## EXTRACTED RECORDS:
══════════════════════════════
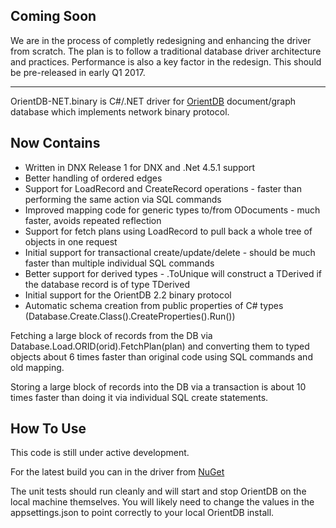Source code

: Coming Soon
----------------------------------------------
We are in the process of completly redesigning and enhancing the driver from scratch.  The plan is to follow a traditional database driver architecture and practices.  Performance is also a key factor in the redesign.  This should be pre-released in early Q1 2017.

----------------------------------------------
OrientDB-NET.binary is C#/.NET driver for [OrientDB](http://www.orientdb.org/) document/graph database which implements network binary protocol.

Now Contains
---------------------------------------------

* Written in DNX Release 1 for DNX and .Net 4.5.1 support
* Better handling of ordered edges
* Support for LoadRecord and CreateRecord operations - faster than performing the same action via SQL commands
* Improved mapping code for generic types to/from ODocuments - much faster, avoids repeated reflection
* Support for fetch plans using LoadRecord to pull back a whole tree of objects in one request
* Initial support for transactional create/update/delete - should be much faster than multiple individual SQL commands
* Better support for derived types - .ToUnique<TBase> will construct a TDerived if the database record is of type TDerived 
* Initial support for the OrientDB 2.2 binary protocol
* Automatic schema creation from public properties of C# types (Database.Create.Class<T>().CreateProperties().Run())

Fetching a large block of records from the DB via Database.Load.ORID(orid).FetchPlan(plan) and converting them to typed objects about 6 times faster than original code using SQL commands and old mapping.

Storing a large block of records into the DB via a transaction is about 10 times faster than doing it via individual SQL create statements.

How To Use
----------

This code is still under active development.

For the latest build you can in the driver from [NuGet](https://www.nuget.org/packages/OrientDB-Net.binary.Innov8tive/)

The unit tests should run cleanly and will start and stop OrientDB on the local machine themselves. You will likely need to change the values in the appsettings.json to point correctly to your local OrientDB install.


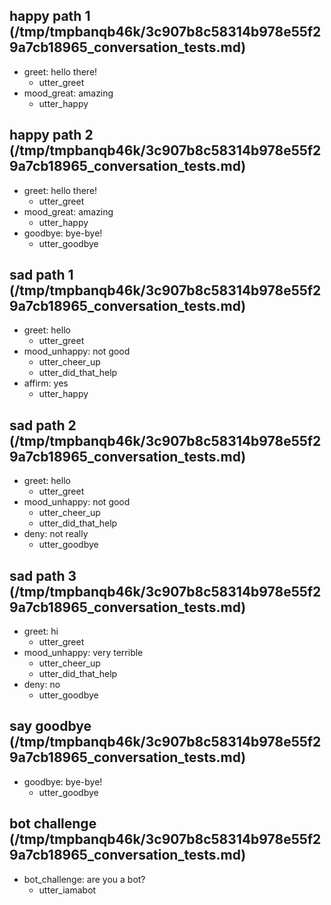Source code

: ## happy path 1 (/tmp/tmpbanqb46k/3c907b8c58314b978e55f29a7cb18965_conversation_tests.md)
* greet: hello there!
    - utter_greet
* mood_great: amazing
    - utter_happy   <!-- predicted: utter_order_placed -->


## happy path 2 (/tmp/tmpbanqb46k/3c907b8c58314b978e55f29a7cb18965_conversation_tests.md)
* greet: hello there!
    - utter_greet
* mood_great: amazing
    - utter_happy   <!-- predicted: utter_order_placed -->
* goodbye: bye-bye!
    - utter_goodbye   <!-- predicted: utter_order_placed -->


## sad path 1 (/tmp/tmpbanqb46k/3c907b8c58314b978e55f29a7cb18965_conversation_tests.md)
* greet: hello
    - utter_greet
* mood_unhappy: not good
    - utter_cheer_up   <!-- predicted: utter_goodbye -->
    - utter_did_that_help   <!-- predicted: action_listen -->
* affirm: yes
    - utter_happy   <!-- predicted: utter_greet -->


## sad path 2 (/tmp/tmpbanqb46k/3c907b8c58314b978e55f29a7cb18965_conversation_tests.md)
* greet: hello
    - utter_greet
* mood_unhappy: not good
    - utter_cheer_up   <!-- predicted: utter_goodbye -->
    - utter_did_that_help   <!-- predicted: action_listen -->
* deny: not really
    - utter_goodbye   <!-- predicted: utter_ask_pizza_type -->


## sad path 3 (/tmp/tmpbanqb46k/3c907b8c58314b978e55f29a7cb18965_conversation_tests.md)
* greet: hi
    - utter_greet
* mood_unhappy: very terrible
    - utter_cheer_up   <!-- predicted: utter_goodbye -->
    - utter_did_that_help   <!-- predicted: action_listen -->
* deny: no
    - utter_goodbye   <!-- predicted: utter_ask_pizza_type -->


## say goodbye (/tmp/tmpbanqb46k/3c907b8c58314b978e55f29a7cb18965_conversation_tests.md)
* goodbye: bye-bye!
    - utter_goodbye   <!-- predicted: utter_ask_toppings -->


## bot challenge (/tmp/tmpbanqb46k/3c907b8c58314b978e55f29a7cb18965_conversation_tests.md)
* bot_challenge: are you a bot?
    - utter_iamabot   <!-- predicted: pizza_form -->


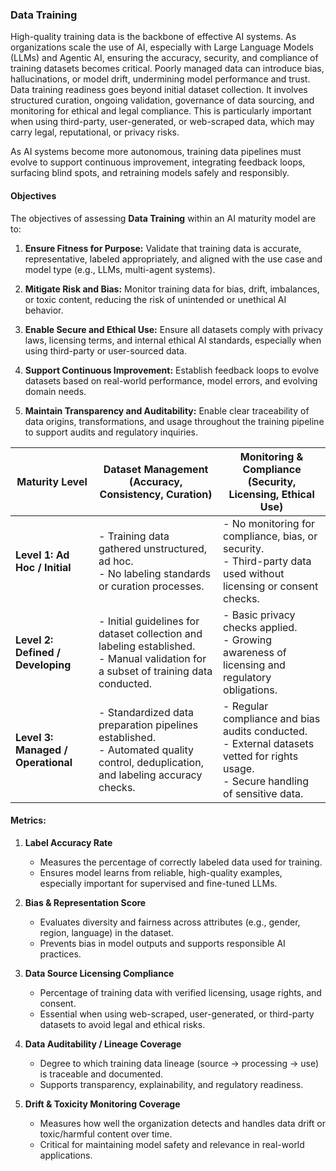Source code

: ### Data Training

High-quality training data is the backbone of effective AI systems. As organizations scale the use of AI, especially with Large Language Models (LLMs) and Agentic AI, ensuring the accuracy, security, and compliance of training datasets becomes critical. Poorly managed data can introduce bias, hallucinations, or model drift, undermining model performance and trust. Data training readiness goes beyond initial dataset collection. It involves structured curation, ongoing validation, governance of data sourcing, and monitoring for ethical and legal compliance. This is particularly important when using third-party, user-generated, or web-scraped data, which may carry legal, reputational, or privacy risks.

As AI systems become more autonomous, training data pipelines must evolve to support continuous improvement, integrating feedback loops, surfacing blind spots, and retraining models safely and responsibly.



#### Objectives

The objectives of assessing **Data Training** within an AI maturity model are to:

1. **Ensure Fitness for Purpose:** Validate that training data is accurate, representative, labeled appropriately, and aligned with the use case and model type (e.g., LLMs, multi-agent systems).

2. **Mitigate Risk and Bias:** Monitor training data for bias, drift, imbalances, or toxic content, reducing the risk of unintended or unethical AI behavior.

3. **Enable Secure and Ethical Use:** Ensure all datasets comply with privacy laws, licensing terms, and internal ethical AI standards, especially when using third-party or user-sourced data.

4. **Support Continuous Improvement:** Establish feedback loops to evolve datasets based on real-world performance, model errors, and evolving domain needs.

5. **Maintain Transparency and Auditability:** Enable clear traceability of data origins, transformations, and usage throughout the training pipeline to support audits and regulatory inquiries.


| **Maturity Level**                 | **Dataset Management** (Accuracy, Consistency, Curation)                                                                              | **Monitoring & Compliance** (Security, Licensing, Ethical Use)                                                                          |
| ---------------------------------- | ------------------------------------------------------------------------------------------------------------------------------------- | --------------------------------------------------------------------------------------------------------------------------------------- |
| **Level 1: Ad Hoc / Initial**      | - Training data gathered unstructured, ad hoc.<br>- No labeling standards or curation processes.                                      | - No monitoring for compliance, bias, or security.<br>- Third-party data used without licensing or consent checks.                      |
| **Level 2: Defined / Developing**  | - Initial guidelines for dataset collection and labeling established.<br>- Manual validation for a subset of training data conducted. | - Basic privacy checks applied.<br>- Growing awareness of licensing and regulatory obligations.                                         |
| **Level 3: Managed / Operational** | - Standardized data preparation pipelines established.<br>- Automated quality control, deduplication, and labeling accuracy checks.   | - Regular compliance and bias audits conducted.<br>- External datasets vetted for rights usage.<br>- Secure handling of sensitive data. |

#### Metrics: 

1. **Label Accuracy Rate**
   - Measures the percentage of correctly labeled data used for training.
   - Ensures model learns from reliable, high-quality examples, especially important for supervised and fine-tuned LLMs.

2. **Bias & Representation Score**
   - Evaluates diversity and fairness across attributes (e.g., gender, region, language) in the dataset.
   - Prevents bias in model outputs and supports responsible AI practices.

3. **Data Source Licensing Compliance**
   - Percentage of training data with verified licensing, usage rights, and consent.
   - Essential when using web-scraped, user-generated, or third-party datasets to avoid legal and ethical risks.

4. **Data Auditability / Lineage Coverage**
   - Degree to which training data lineage (source → processing → use) is traceable and documented.
   - Supports transparency, explainability, and regulatory readiness.

5. **Drift & Toxicity Monitoring Coverage**
   - Measures how well the organization detects and handles data drift or toxic/harmful content over time.
   - Critical for maintaining model safety and relevance in real-world applications.



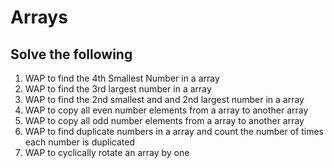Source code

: 
# Arrays
## Solve the following
<ol>
 <li>WAP to find the 4th Smallest Number in a array 
  <li>WAP to find the 3rd largest number in a array 
  <li>WAP to find the 2nd smallest and and 2nd largest number in a array 
  <li>WAP to copy all even number elements from a array to another array 
  <li>WAP to copy all odd number elements from a array to another array 
  <li>WAP to find duplicate numbers in a array and count the number of times each number is duplicated 
  <li>WAP to cyclically rotate an array by one
<ol>
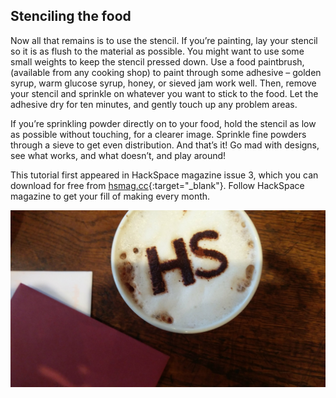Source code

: ## Stenciling the food

Now all that remains is to use the stencil. If you’re painting, lay your stencil so it is as flush to the material as possible. You might want to use some small weights to keep the stencil pressed down. Use a food paintbrush, (available from any cooking shop) to paint through some adhesive – golden syrup, warm glucose syrup, honey, or sieved jam work well. Then, remove your stencil and sprinkle on whatever you want to stick to the food. Let the adhesive dry for ten minutes, and gently touch up any problem areas. 

If you’re sprinkling powder directly on to your food, hold the stencil as low as possible without touching, for a clearer image. Sprinkle fine powders through a sieve to get even distribution. And that’s it! Go mad with designs, see what works, and what doesn’t, and play around!

This tutorial first appeared in HackSpace magazine issue 3, which you can download for free from [hsmag.cc](https://hsmag.cc){:target="_blank"}. Follow HackSpace magazine to get your fill of making every month.

![Once you've finished, sit back and enjoy the fruits of your labours](images/coffee.jpg)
══════════════════════════════
## WHAT THE TASK REQUIRES:
Whenever the word "labeling" occurs in a line above, copy that line.

## RESPONSE TO THIS EXERCISE:
| **Level 1: Ad Hoc / Initial**      | - Training data gathered unstructured, ad hoc.<br>- No labeling standards or curation processes.                                      | - No monitoring for compliance, bias, or security.<br>- Third-party data used without licensing or consent checks.                      |
| **Level 2: Defined / Developing**  | - Initial guidelines for dataset collection and labeling established.<br>- Manual validation for a subset of training data conducted. | - Basic privacy checks applied.<br>- Growing awareness of licensing and regulatory obligations.                                         |
| **Level 3: Managed / Operational** | - Standardized data preparation pipelines established.<br>- Automated quality control, deduplication, and labeling accuracy checks.   | - Regular compliance and bias audits conducted.<br>- External datasets vetted for rights usage.<br>- Secure handling of sensitive data. |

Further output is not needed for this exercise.